4. Political Pushback and Free Expression
Karnataka’s IT Minister quickly criticised the Bill on LinkedIn, warning of damage to a $4-billion industry that has generated ₹20,000 crore in taxes, created 2 lakh jobs and fostered 2,000 startups. “The rushed move to impose a blanket ban…will only drive over 40 crore users to illegal offshore platforms,” he wrote.
His argument reinforces another constitutional claim: free expression. Many platforms host games created by independent developers. “These games are a form of expression, and creators rely on such platforms to showcase their work,” said Guha. “By banning money games, the government removes the main platforms that sustain this ecosystem, contravening Article 19(1)(a).”
5. Centre vs States
The sharpest battle may centre on federalism. Gambling and betting fall under the State List. A central ban, argue lawyers, risks legislative overreach.
“The Centre derives powers mostly from this standalone legislation, with some reliance on the IT Act, which raises questions on its legal defensibility given States’ jurisdiction,” said Waris. The Supreme Court has upheld state powers on gambling, though games of skill occupy a grey area.
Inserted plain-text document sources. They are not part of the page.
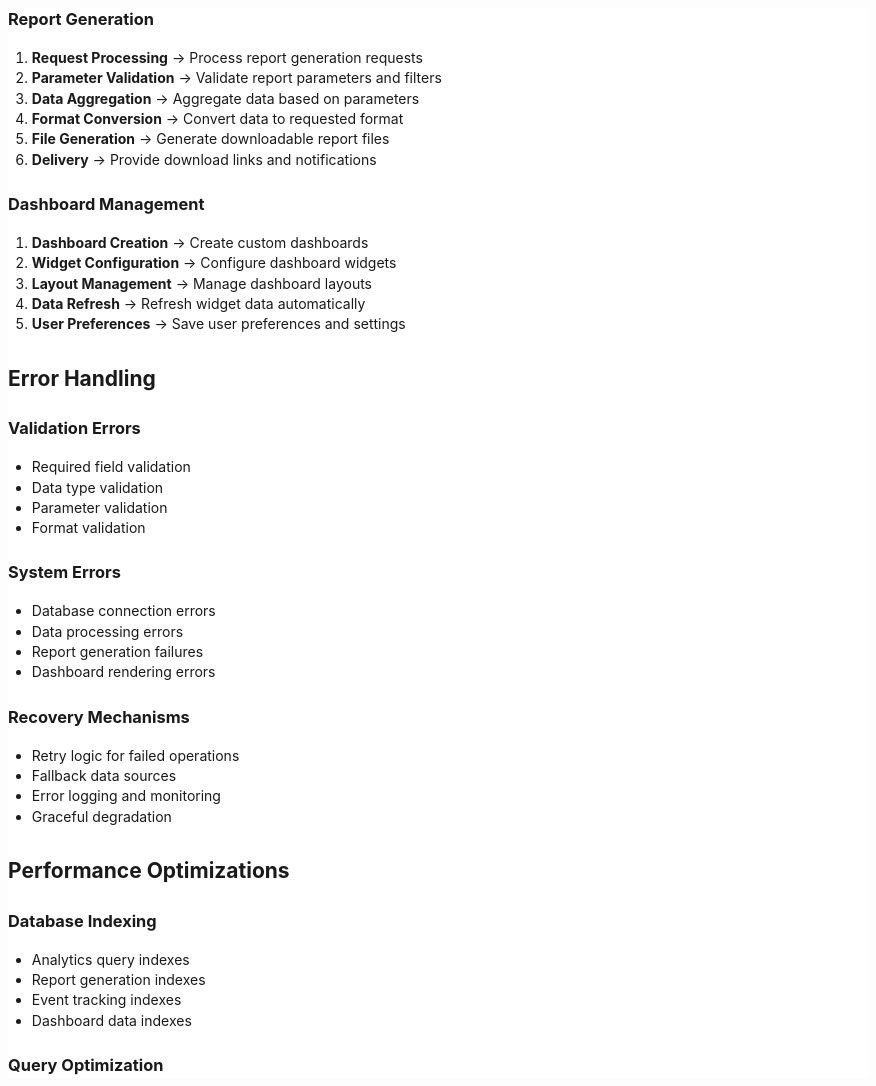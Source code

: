 ### Report Generation

1. **Request Processing** → Process report generation requests
2. **Parameter Validation** → Validate report parameters and filters
3. **Data Aggregation** → Aggregate data based on parameters
4. **Format Conversion** → Convert data to requested format
5. **File Generation** → Generate downloadable report files
6. **Delivery** → Provide download links and notifications

### Dashboard Management

1. **Dashboard Creation** → Create custom dashboards
2. **Widget Configuration** → Configure dashboard widgets
3. **Layout Management** → Manage dashboard layouts
4. **Data Refresh** → Refresh widget data automatically
5. **User Preferences** → Save user preferences and settings

## Error Handling

### Validation Errors

- Required field validation
- Data type validation
- Parameter validation
- Format validation

### System Errors

- Database connection errors
- Data processing errors
- Report generation failures
- Dashboard rendering errors

### Recovery Mechanisms

- Retry logic for failed operations
- Fallback data sources
- Error logging and monitoring
- Graceful degradation

## Performance Optimizations

### Database Indexing

- Analytics query indexes
- Report generation indexes
- Event tracking indexes
- Dashboard data indexes

### Query Optimization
Guha noted that the Cabinet invoked Union List entries—such as national security and public health—to justify intervention. “The Union will argue this is a larger public-health issue. But RMG companies will certainly challenge this in court.”
Regulatory Contradictions
The Bill also collides with existing IT Rules, which had created a path for self-regulation. Unless withdrawn, the two regimes contradict one another.
Industry leaders warn prohibition could backfire. “Global experience shows calibrated regulation delivers better outcomes than blanket restrictions, which can unintentionally nudge users towards unregulated offshore platforms,” said Anuraag Saxena, CEO of the E-Gaming Federation. “Instead, a balanced approach that distinguishes skill from chance can build a transparent ecosystem that protects players and builds trust.”